- Origin: New York, U.S.
- Genres: Hard rock, glam metal
- Years active: 1991, 2002-2003
- Label: Atlantic

= Wild Horses (American rock band) =

American band

Wild Horses was an American hard rock band that originally featured former Buster Brown and Montrose members Johnny Edwards and James Kottak. The band also featured James Kottak's former Kingdom Come bandmate Rick Steier. The band went through at least two bassists: Chris Lester and Jeff Pilson.

Johnny Edwards left to sing for Foreigner and was replaced by former Shout lead vocalist John Levesque before the band recorded their first album Bareback in 1991. John Levesque sang on both of the band's official albums (Bareback and Dead Ahead).

Johnny Edwards and James Kottak previously played together on Buster Brown's second album Sign of Victory and Montrose's fifth album Mean.

Rick Steier and James Kottak previously played together on the first two Kingdom Come albums. Jeff Pilson and James Kottak previously played together on Michael Lee Firkins's self-titled album.

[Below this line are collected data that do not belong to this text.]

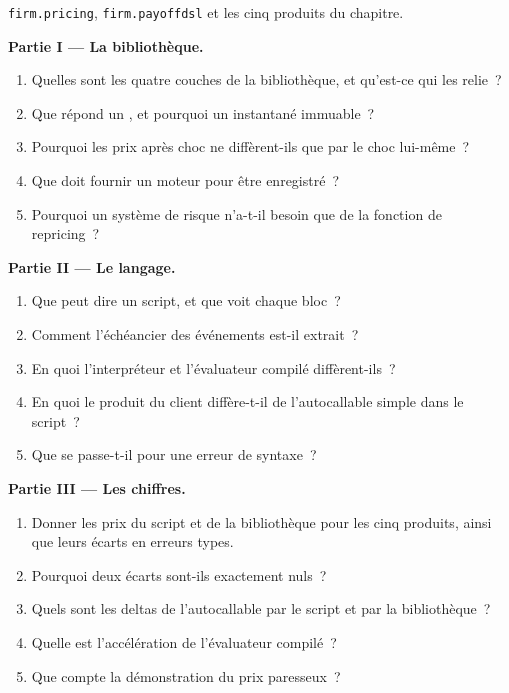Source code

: \begin{problem}\label{pb:pl:pricing-library-architecture:1}
\texttt{firm.pricing}, \texttt{firm.payoffdsl} et les cinq produits du chapitre.

\medskip\noindent\textbf{Partie I --- La bibliothèque.}
\begin{enumerate}
\item Quelles sont les quatre couches de la bibliothèque, et qu'est-ce qui les relie~?
\item Que répond un , et pourquoi un instantané immuable~?
\item Pourquoi les prix après choc ne diffèrent-ils que par le choc lui-même~?
\item Que doit fournir un moteur pour être enregistré~?
\item Pourquoi un système de risque n'a-t-il besoin que de la fonction de repricing~?
\end{enumerate}

\medskip\noindent\textbf{Partie II --- Le langage.}
\begin{enumerate}[resume]
\item Que peut dire un script, et que voit chaque bloc~?
\item Comment l'échéancier des événements est-il extrait~?
\item En quoi l'interpréteur et l'évaluateur compilé diffèrent-ils~?
\item En quoi le produit du client diffère-t-il de l'autocallable simple dans le script~?
\item Que se passe-t-il pour une erreur de syntaxe~?
\end{enumerate}

\medskip\noindent\textbf{Partie III --- Les chiffres.}
\begin{enumerate}[resume]
\item Donner les prix du script et de la bibliothèque pour les cinq produits, ainsi que leurs écarts en erreurs types.
\item Pourquoi deux écarts sont-ils exactement nuls~?
\item Quels sont les deltas de l'autocallable par le script et par la bibliothèque~?
\item Quelle est l'accélération de l'évaluateur compilé~?
\item Que compte la démonstration du prix paresseux~?
\end{enumerate}


\end{problem}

After the first Wild Horses album, the band split up. Several years later, Rick Steier and James Kottak joined Warrant, with which Rick Steier played on two studio albums and one live album and James Kottak played on one studio album.

After Rick Steier and James Kottak left Warrant (James Kottak left Warrant first), Wild Horses reunited and released their second album Dead Ahead in 2003.